Made aware of the stoppage, Musk went to the factory and worked into the night. The problem was resolved, but Tesla reached a troubling conclusion: The robots had been infected with malware in an act of industrial sabotage. And though they could not prove it, and did not level any specific allegations, executives suspected they knew the culprit: a rogue employee, working at the behest of short-sellers.
Tesla is among the most shorted stocks, meaning that hedge funds are betting against it and quick to note a missed production goal or cash shortfall. David Einhorn, the billionaire founder of Greenlight Capital, is in that camp. In a letter to investors last month detailing his argument, Einhorn wrote, "Elon Musk appears erratic and desperate."
Musk believes that the short-sellers spread misinformation about the company, and perhaps much worse. In June, Musk accused an employee of sabotage that had slowed Model 3 production, and suggested short-sellers might be to blame.
Kimbal Musk, reflecting on the battles with short-sellers, said, "We feel like we are at war."
The most difficult time
When Musk ceremonially unveiled the Model 3 last summer, he billed it as the first mass-market electric vehicle, and predicted monthly production of 20,000 by year's end. But in the final three months of 2017, just 2,425 were completed.
The delays were a result of what Musk called "manufacturing hell," an inferno that has preoccupied him for much of the past year.
"This has been the most difficult time for Tesla," said JB Straubel, the company's chief technical officer. "We knew this was going to be the case, but it's been even harder than any of us expected."
Some of the wounds were self-inflicted.
In preparing the assembly lines, Musk became convinced that the process should be close to fully automated, using robots rather than humans whenever possible.

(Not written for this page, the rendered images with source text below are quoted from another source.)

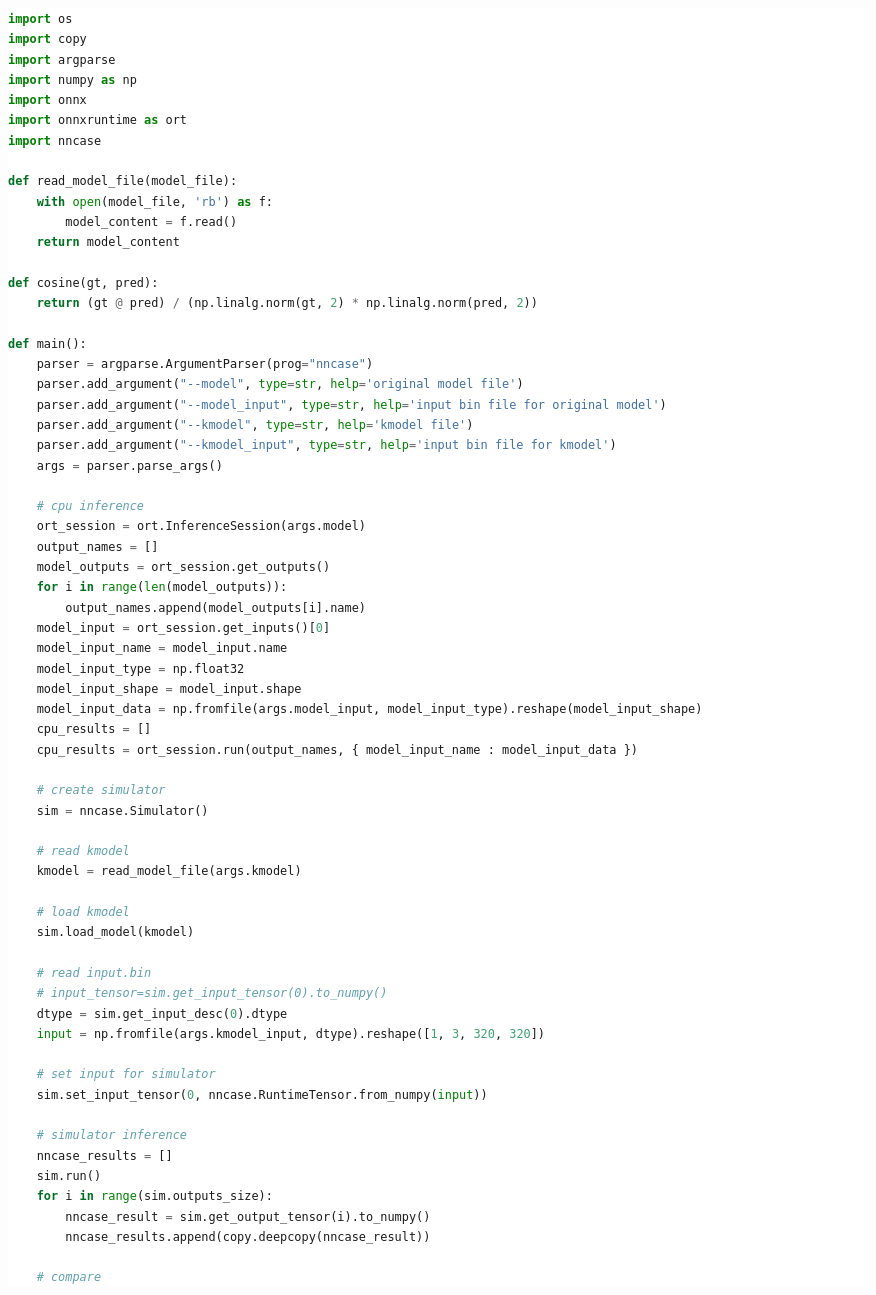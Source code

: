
 ```python
import os
import copy
import argparse
import numpy as np
import onnx
import onnxruntime as ort
import nncase

def read_model_file(model_file):
    with open(model_file, 'rb') as f:
        model_content = f.read()
    return model_content

def cosine(gt, pred):
    return (gt @ pred) / (np.linalg.norm(gt, 2) * np.linalg.norm(pred, 2))

def main():
    parser = argparse.ArgumentParser(prog="nncase")
    parser.add_argument("--model", type=str, help='original model file')
    parser.add_argument("--model_input", type=str, help='input bin file for original model')
    parser.add_argument("--kmodel", type=str, help='kmodel file')
    parser.add_argument("--kmodel_input", type=str, help='input bin file for kmodel')
    args = parser.parse_args()

    # cpu inference
    ort_session = ort.InferenceSession(args.model)
    output_names = []
    model_outputs = ort_session.get_outputs()
    for i in range(len(model_outputs)):
        output_names.append(model_outputs[i].name)
    model_input = ort_session.get_inputs()[0]
    model_input_name = model_input.name
    model_input_type = np.float32
    model_input_shape = model_input.shape
    model_input_data = np.fromfile(args.model_input, model_input_type).reshape(model_input_shape)
    cpu_results = []
    cpu_results = ort_session.run(output_names, { model_input_name : model_input_data })

    # create simulator
    sim = nncase.Simulator()

    # read kmodel
    kmodel = read_model_file(args.kmodel)

    # load kmodel
    sim.load_model(kmodel)

    # read input.bin
    # input_tensor=sim.get_input_tensor(0).to_numpy()
    dtype = sim.get_input_desc(0).dtype
    input = np.fromfile(args.kmodel_input, dtype).reshape([1, 3, 320, 320])

    # set input for simulator
    sim.set_input_tensor(0, nncase.RuntimeTensor.from_numpy(input))

    # simulator inference
    nncase_results = []
    sim.run()
    for i in range(sim.outputs_size):
        nncase_result = sim.get_output_tensor(i).to_numpy()
        nncase_results.append(copy.deepcopy(nncase_result))

    # compare
```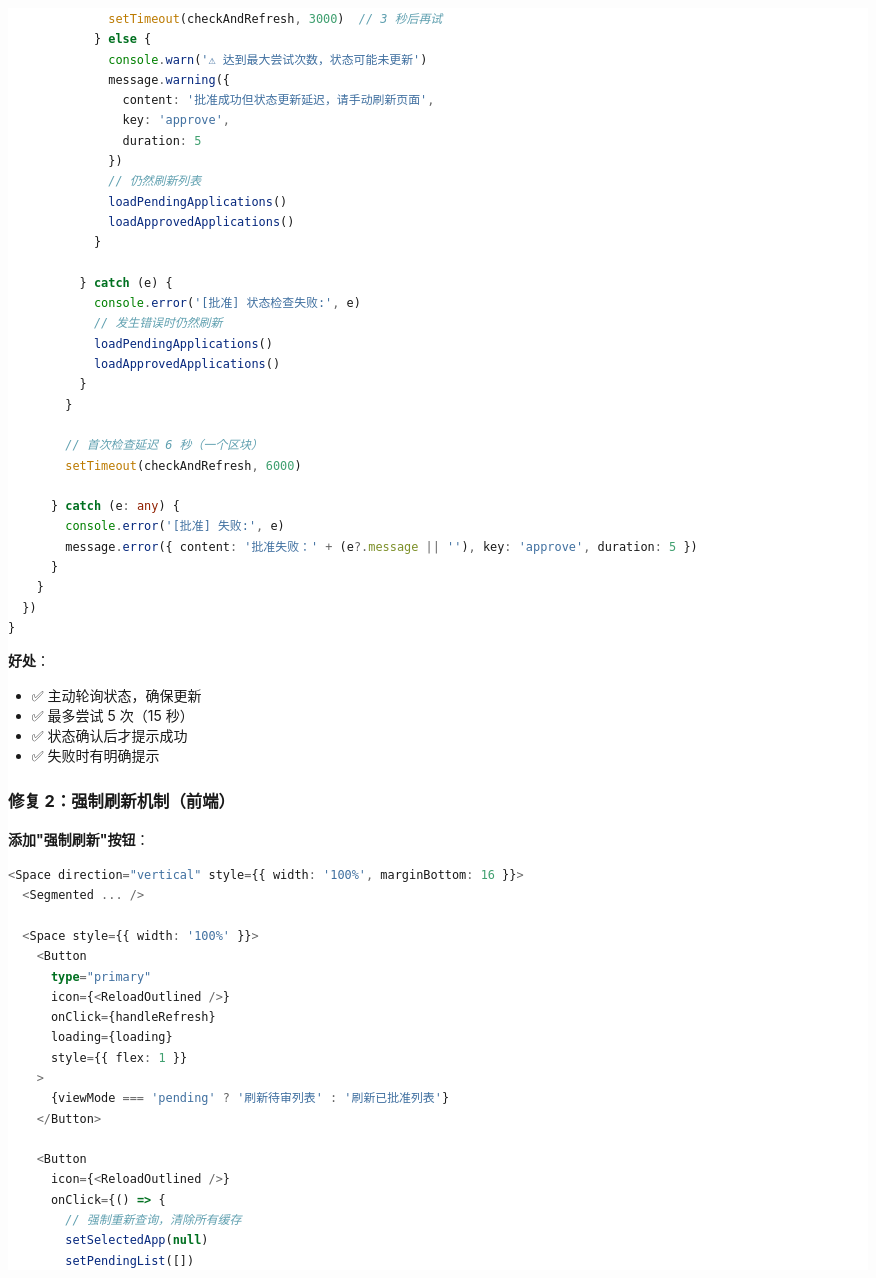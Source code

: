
 ```typescript
              setTimeout(checkAndRefresh, 3000)  // 3 秒后再试
            } else {
              console.warn('⚠️ 达到最大尝试次数，状态可能未更新')
              message.warning({ 
                content: '批准成功但状态更新延迟，请手动刷新页面', 
                key: 'approve', 
                duration: 5 
              })
              // 仍然刷新列表
              loadPendingApplications()
              loadApprovedApplications()
            }
            
          } catch (e) {
            console.error('[批准] 状态检查失败:', e)
            // 发生错误时仍然刷新
            loadPendingApplications()
            loadApprovedApplications()
          }
        }
        
        // 首次检查延迟 6 秒（一个区块）
        setTimeout(checkAndRefresh, 6000)
        
      } catch (e: any) {
        console.error('[批准] 失败:', e)
        message.error({ content: '批准失败：' + (e?.message || ''), key: 'approve', duration: 5 })
      }
    }
  })
}
```

**好处**：
- ✅ 主动轮询状态，确保更新
- ✅ 最多尝试 5 次（15 秒）
- ✅ 状态确认后才提示成功
- ✅ 失败时有明确提示

### 修复 2：强制刷新机制（前端）

**添加"强制刷新"按钮**：

```typescript
<Space direction="vertical" style={{ width: '100%', marginBottom: 16 }}>
  <Segmented ... />
  
  <Space style={{ width: '100%' }}>
    <Button 
      type="primary" 
      icon={<ReloadOutlined />}
      onClick={handleRefresh} 
      loading={loading}
      style={{ flex: 1 }}
    >
      {viewMode === 'pending' ? '刷新待审列表' : '刷新已批准列表'}
    </Button>
    
    <Button 
      icon={<ReloadOutlined />}
      onClick={() => {
        // 强制重新查询，清除所有缓存
        setSelectedApp(null)
        setPendingList([])
```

So Tesla built a factory with hundreds of robots, many programmed to perform tasks that humans could easily do. One robot, which Musk nicknamed the "flufferbot," was designed to simply place a sound-dampening piece of fiberglass atop the battery pack.
But the flufferbot never really worked. It would fail to pick up the fiberglass, or put it in the wrong place, frequently delaying production. It was eventually replaced by factory workers.
Musk has accepted responsibility for some of these missteps. After the debacle, Musk tweeted: "Excessive automation at Tesla was a mistake. To be precise, my mistake. Humans are underrated."
As the challenges have mounted, Musk has thrown himself into his work, spending hours each week walking factory floors, trying to diagnose and fix various problems on the assembly line.
Musk's micromanaging has taken a toll on Tesla's executive ranks, with more than 30 senior employees having departed since 2016, according to a list compiled by Reuters. Among the departed are the director of battery engineering, the vice president for autopilot and the director of manufacturing engineering, all positions crucial to Tesla's future.
Not out of the woods
On Thursday morning, Musk addressed his board at a hastily convened meeting in a conference room at the Tesla factory. His sleeping bag was still on the floor. When he announced that Tesla would be staying public, at least one director cheered out loud.
Musk's stunning reversal came about after he realised that while going private would remove some headaches — such as short-sellers — it could introduce others, including entanglements with conventional auto companies or oil kingdoms that hardly symbolise an all-electric future.
But the move didn't provide a full reset. There is a looming investigation by the SEC over the circumstances of his August 7 tweet announcing that he had "funding secured" to take the company private, an assertion that proved shaky.
As he juggles these disparate challenges, Tesla's fans and foes will be scrutinising Musk's words, his actions and even his moods.